Look through the material for lines with the word "useWindowDimensions", and copy each one.

• _Material provided_:
════════
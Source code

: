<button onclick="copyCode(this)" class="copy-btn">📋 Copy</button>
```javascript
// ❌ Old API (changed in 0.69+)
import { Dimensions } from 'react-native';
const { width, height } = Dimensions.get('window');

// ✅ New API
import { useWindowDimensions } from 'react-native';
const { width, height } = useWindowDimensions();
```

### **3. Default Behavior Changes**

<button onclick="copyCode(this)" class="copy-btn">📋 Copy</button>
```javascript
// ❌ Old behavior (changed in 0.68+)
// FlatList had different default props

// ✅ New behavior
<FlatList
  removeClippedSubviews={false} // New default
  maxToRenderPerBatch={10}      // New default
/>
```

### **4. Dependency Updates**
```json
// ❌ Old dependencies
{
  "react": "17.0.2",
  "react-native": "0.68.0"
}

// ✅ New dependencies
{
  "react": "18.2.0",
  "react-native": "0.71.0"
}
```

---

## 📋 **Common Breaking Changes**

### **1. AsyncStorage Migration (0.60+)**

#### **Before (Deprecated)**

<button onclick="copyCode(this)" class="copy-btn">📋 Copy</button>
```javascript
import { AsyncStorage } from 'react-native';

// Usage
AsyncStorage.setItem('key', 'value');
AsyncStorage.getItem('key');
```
════════
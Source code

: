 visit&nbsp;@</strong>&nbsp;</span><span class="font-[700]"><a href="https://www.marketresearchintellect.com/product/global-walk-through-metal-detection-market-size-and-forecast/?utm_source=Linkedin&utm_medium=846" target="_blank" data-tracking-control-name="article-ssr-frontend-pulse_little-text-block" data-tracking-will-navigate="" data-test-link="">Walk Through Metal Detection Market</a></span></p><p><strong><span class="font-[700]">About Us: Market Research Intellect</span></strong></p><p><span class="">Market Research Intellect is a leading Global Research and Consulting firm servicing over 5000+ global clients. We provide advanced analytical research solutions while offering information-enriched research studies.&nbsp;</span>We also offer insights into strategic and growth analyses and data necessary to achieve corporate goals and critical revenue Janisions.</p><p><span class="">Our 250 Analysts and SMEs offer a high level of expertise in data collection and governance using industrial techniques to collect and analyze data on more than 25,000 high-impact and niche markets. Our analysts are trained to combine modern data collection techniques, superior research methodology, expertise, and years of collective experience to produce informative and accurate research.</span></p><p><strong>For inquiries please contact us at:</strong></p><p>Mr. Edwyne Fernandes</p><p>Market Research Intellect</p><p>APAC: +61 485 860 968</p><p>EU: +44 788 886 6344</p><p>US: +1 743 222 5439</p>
════════
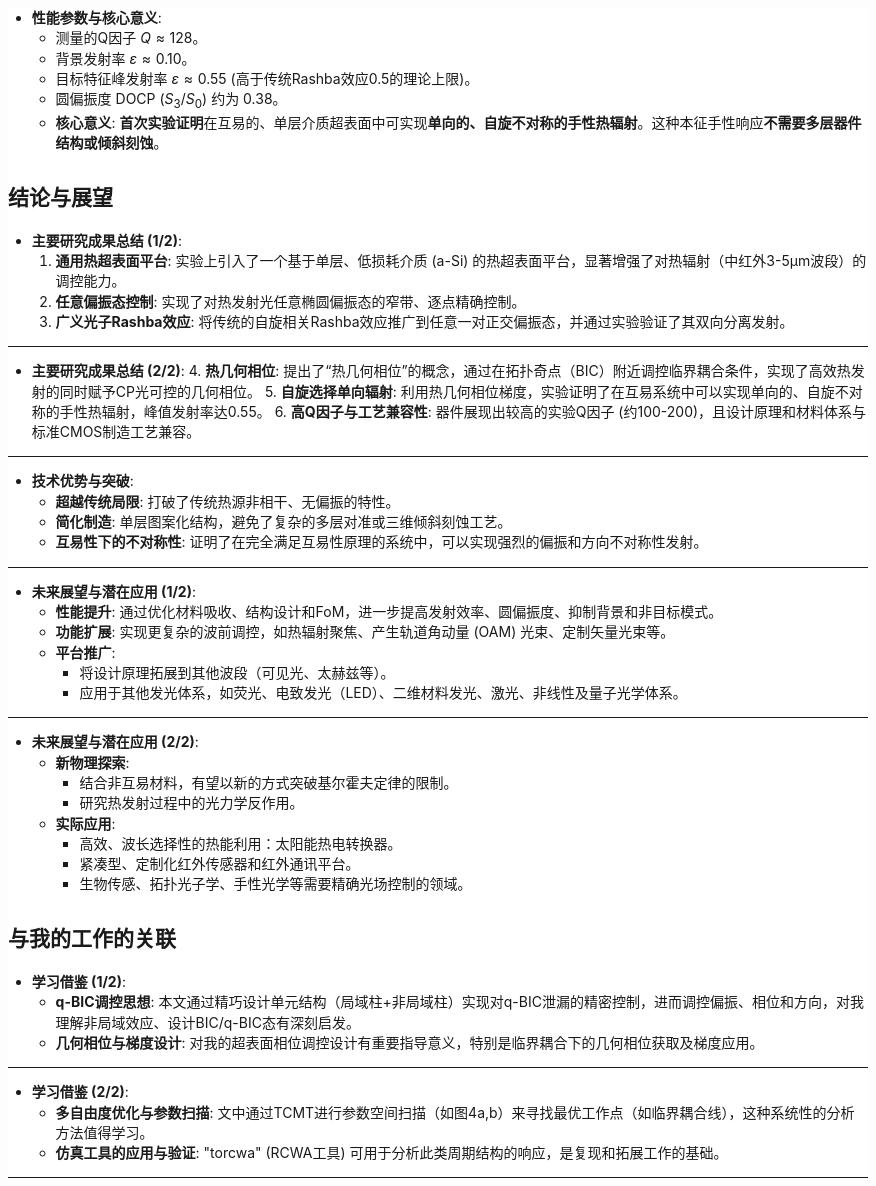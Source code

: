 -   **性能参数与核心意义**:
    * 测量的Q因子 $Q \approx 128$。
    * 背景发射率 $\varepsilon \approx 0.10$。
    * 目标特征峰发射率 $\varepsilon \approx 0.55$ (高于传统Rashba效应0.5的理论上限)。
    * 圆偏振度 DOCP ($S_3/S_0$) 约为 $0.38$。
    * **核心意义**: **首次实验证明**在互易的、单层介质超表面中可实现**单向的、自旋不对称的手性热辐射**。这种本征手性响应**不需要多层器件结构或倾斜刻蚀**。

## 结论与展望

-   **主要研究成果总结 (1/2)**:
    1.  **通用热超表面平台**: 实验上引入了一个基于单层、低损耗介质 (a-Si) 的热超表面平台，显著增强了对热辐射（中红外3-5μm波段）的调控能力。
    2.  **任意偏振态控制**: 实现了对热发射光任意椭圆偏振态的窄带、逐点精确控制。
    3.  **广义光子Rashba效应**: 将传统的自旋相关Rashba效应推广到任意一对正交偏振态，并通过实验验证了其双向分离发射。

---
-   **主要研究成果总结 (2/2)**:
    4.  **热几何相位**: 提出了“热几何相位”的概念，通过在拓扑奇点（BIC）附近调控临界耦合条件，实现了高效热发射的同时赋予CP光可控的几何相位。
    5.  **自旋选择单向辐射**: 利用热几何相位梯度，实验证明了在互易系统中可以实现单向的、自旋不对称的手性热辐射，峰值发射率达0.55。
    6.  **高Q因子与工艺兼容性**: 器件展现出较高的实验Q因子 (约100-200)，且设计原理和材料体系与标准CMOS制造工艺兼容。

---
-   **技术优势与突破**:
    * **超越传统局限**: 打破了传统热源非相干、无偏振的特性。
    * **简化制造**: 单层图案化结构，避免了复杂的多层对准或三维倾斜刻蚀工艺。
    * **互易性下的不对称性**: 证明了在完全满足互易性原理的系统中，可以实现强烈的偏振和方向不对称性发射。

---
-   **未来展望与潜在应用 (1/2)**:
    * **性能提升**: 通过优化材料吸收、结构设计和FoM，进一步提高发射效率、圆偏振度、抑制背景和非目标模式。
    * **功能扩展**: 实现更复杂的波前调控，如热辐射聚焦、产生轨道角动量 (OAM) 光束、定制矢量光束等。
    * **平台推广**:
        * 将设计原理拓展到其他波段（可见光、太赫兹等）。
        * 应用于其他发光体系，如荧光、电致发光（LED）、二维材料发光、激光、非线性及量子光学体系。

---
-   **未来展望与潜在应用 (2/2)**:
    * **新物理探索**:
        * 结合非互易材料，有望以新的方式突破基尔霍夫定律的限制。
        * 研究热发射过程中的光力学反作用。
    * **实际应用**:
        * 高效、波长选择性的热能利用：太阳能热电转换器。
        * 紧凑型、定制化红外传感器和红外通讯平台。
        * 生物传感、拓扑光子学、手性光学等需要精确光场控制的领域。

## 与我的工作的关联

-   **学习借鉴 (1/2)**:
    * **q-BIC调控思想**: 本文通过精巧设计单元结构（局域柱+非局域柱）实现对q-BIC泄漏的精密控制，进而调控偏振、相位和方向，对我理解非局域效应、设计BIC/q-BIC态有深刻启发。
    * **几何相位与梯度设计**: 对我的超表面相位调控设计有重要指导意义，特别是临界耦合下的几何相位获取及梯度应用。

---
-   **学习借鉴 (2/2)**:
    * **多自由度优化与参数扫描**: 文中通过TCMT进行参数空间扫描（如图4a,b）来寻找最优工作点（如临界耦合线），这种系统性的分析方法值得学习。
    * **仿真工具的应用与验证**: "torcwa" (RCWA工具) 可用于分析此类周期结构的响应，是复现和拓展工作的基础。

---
════════
• _Expected answer_:
import { useWindowDimensions } from 'react-native';
const { width, height } = useWindowDimensions();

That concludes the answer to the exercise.